One-third of the Senate is up for election this year, but Senate control of the national agenda over the next two years is not likely to happen, unless you count blocking initiatives as control. (They do.) Unlike the presidency, there is a do-over in 2014, when another third of the seats will be contested.
With two senators per state regardless of population, the Senate is conservative and slow-moving by design. In addition, filibuster rules essentially permit 40 senators to stop anything they oppose. According to Real Clear Politics, of the 100 seats, 42 are either safely Republican or not up for election this year, and 37 are either safely Democratic or not up for election.
Though it is theoretically possible for the Republicans to hold the Democrats below the 40 senator mark, it is extremely unlikely. And if it were to happen, it would probably be part of a tsunami that would change political outcomes across the nation.
Of the remaining 21 seats, five are likely to be won by Democrats, and six more lean that way.

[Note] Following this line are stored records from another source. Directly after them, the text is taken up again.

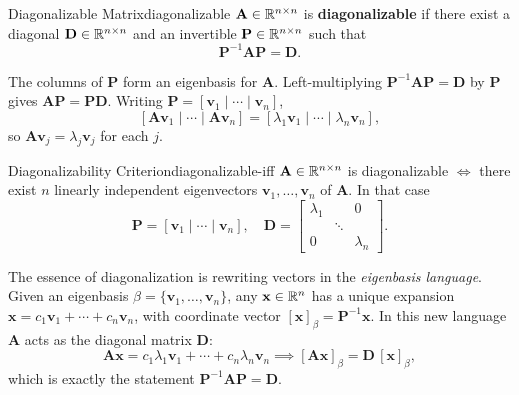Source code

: \begin{definition}{Diagonalizable Matrix}{diagonalizable}
  $\mathbf{A} \in \R^{n \times n}$ is \textbf{diagonalizable} if there exist a diagonal $\mathbf{D} \in \R^{n \times n}$ and an invertible $\mathbf{P} \in \R^{n \times n}$ such that
  \[
    \mathbf{P}^{-1} \mathbf{A} \mathbf{P} = \mathbf{D}.
  \]
\end{definition}

\begin{remark}
  The columns of $\mathbf{P}$ form an eigenbasis for $\mathbf{A}$. Left-multiplying $\mathbf{P}^{-1}\mathbf{A}\mathbf{P} = \mathbf{D}$ by $\mathbf{P}$ gives $\mathbf{A}\mathbf{P} = \mathbf{P}\mathbf{D}$. Writing $\mathbf{P} = [\mathbf{v}_1 \mid \cdots \mid \mathbf{v}_n]$,
  \[
    [\mathbf{A}\mathbf{v}_1 \mid \cdots \mid \mathbf{A}\mathbf{v}_n]
    = [\lambda_1 \mathbf{v}_1 \mid \cdots \mid \lambda_n \mathbf{v}_n],
  \]
  so $\mathbf{A}\mathbf{v}_j = \lambda_j \mathbf{v}_j$ for each $j$.
\end{remark}

\begin{theorem}{Diagonalizability Criterion}{diagonalizable-iff}
  $\mathbf{A} \in \R^{n \times n}$ is diagonalizable $\iff$ there exist $n$ linearly independent eigenvectors $\mathbf{v}_1, \ldots, \mathbf{v}_n$ of $\mathbf{A}$. In that case
  \[
    \mathbf{P} = [\mathbf{v}_1 \mid \cdots \mid \mathbf{v}_n],
    \quad
    \mathbf{D} =
    \begin{bmatrix}
      \lambda_1 &        & 0         \\
                & \ddots &           \\
      0         &        & \lambda_n
    \end{bmatrix}
    .
  \]
\end{theorem}

\begin{remark}
  The essence of diagonalization is rewriting vectors in the \emph{eigenbasis language}. Given an eigenbasis $\beta = \{\mathbf{v}_1, \ldots, \mathbf{v}_n\}$, any $\mathbf{x} \in \R^n$ has a unique expansion $\mathbf{x} = c_1 \mathbf{v}_1 + \cdots + c_n \mathbf{v}_n$, with coordinate vector $[\mathbf{x}]_\beta = \mathbf{P}^{-1}\mathbf{x}$. In this new language $\mathbf{A}$ acts as the diagonal matrix $\mathbf{D}$:
  \[
    \mathbf{A}\mathbf{x} = c_1 \lambda_1 \mathbf{v}_1 + \cdots + c_n \lambda_n \mathbf{v}_n
    \implies [\mathbf{A}\mathbf{x}]_\beta = \mathbf{D}\,[\mathbf{x}]_\beta,
  \]
  which is exactly the statement $\mathbf{P}^{-1}\mathbf{A}\mathbf{P} = \mathbf{D}$.
\end{remark}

Angus King, who is running as an independent in Maine, is one of the five Democratic "likelys." King could turn out to be one of the most powerful people in America, especially if you happen to be a Senate Committee Chairman or staff member. Depending on the party with which he chooses to caucus when organizing the Senate, he could give either party the majority, tipping all of the committee chairmanships one way or the other.
The split of staff members varies accordingly. Irrelevance and job losses for some; fame and K Street fortune for others.

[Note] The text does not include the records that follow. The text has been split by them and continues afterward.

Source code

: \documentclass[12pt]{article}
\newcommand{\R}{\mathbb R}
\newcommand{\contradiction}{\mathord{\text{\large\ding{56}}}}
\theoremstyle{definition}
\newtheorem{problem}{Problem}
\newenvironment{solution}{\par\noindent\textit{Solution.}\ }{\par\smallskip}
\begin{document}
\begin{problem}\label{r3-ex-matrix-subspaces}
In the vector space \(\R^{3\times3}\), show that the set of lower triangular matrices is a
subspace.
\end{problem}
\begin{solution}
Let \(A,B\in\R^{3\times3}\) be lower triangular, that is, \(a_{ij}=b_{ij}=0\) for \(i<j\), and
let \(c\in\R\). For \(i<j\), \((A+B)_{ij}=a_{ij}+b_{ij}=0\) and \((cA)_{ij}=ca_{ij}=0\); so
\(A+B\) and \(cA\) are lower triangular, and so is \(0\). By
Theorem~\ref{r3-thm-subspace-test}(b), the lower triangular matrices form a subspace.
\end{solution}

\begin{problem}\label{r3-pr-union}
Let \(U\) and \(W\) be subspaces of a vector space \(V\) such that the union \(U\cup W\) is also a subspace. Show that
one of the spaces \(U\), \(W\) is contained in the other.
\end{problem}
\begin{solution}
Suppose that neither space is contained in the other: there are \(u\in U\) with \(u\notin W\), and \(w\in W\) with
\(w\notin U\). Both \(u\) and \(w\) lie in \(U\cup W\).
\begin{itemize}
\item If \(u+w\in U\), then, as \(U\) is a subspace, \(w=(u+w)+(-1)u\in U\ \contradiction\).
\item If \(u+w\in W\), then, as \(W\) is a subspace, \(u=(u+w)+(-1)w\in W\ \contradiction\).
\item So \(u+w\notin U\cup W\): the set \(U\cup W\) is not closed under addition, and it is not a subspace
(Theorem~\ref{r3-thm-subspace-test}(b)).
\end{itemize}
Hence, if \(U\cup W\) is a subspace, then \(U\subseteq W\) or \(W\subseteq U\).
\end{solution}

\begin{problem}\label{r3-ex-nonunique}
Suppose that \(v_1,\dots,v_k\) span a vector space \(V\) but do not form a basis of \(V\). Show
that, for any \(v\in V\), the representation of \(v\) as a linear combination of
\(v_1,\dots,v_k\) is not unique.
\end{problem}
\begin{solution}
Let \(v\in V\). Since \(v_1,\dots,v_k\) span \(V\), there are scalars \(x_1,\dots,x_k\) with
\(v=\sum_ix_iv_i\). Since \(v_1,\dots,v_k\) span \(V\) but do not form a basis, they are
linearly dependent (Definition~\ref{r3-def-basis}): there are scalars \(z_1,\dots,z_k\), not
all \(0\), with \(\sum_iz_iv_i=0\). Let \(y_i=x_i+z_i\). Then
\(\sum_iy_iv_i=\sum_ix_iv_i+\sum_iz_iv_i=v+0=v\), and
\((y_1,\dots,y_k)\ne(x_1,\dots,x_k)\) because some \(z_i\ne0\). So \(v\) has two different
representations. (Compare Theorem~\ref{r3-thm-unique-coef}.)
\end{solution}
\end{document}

One of the “leaners” pits Democrat Claire McCaskill against Republican Todd Akin. The Republicans had counted on this race in the quest for 51 senators, until their eminent biologist candidate imploded with the claim that rape victims miraculously knew how not to get pregnant.
On the Republican side, Nebraska is a likely, and Arizona leans their way. In the former, Deb Fischer is clobbering Bob Kerrey, who has lived in New York for a decade. However, a recent poll shows that Democrat Richard Carmona may be beating Republican Jeff Flake 44% to 39%. (Flake had previously been leading by a seven-point margin.)
That leaves eight toss-ups, with the Democrats “probably” needing only two to retain control. “Probably” for two reasons: first, they would have to lure King to their side; second, they would have to win the presidency, so Vice President Joe Biden could serve as the tie-breaker.
Assuming the Republicans don’t win the presidency (making Paul Ryan the tie-breaker), and the Democrats can’t entice King to their side, they have to win seven of the eight toss-ups: Connecticut, Indiana, Massachusetts, Montana, Nevada, North Dakota, Virginia and Wisconsin.
As in the presidential election, a toss-up is within the polling margin of error, so it is too close to call — but that does not mean there isn’t a leader. Allocating each race to today’s slim leader results in a 52-48 split favoring the Democrats. Connecticut, Massachusetts, Virginia and Wisconsin go their way, while Indiana Montana, Nevada and North Dakota go to the Republicans. This results in a one-seat Republican gain, but not enough for GOP control of the Senate.
Biologists are conflicted as to whether they would prefer Mr. Akin to serve in the world’s greatest deliberative body or return to his groundbreaking research.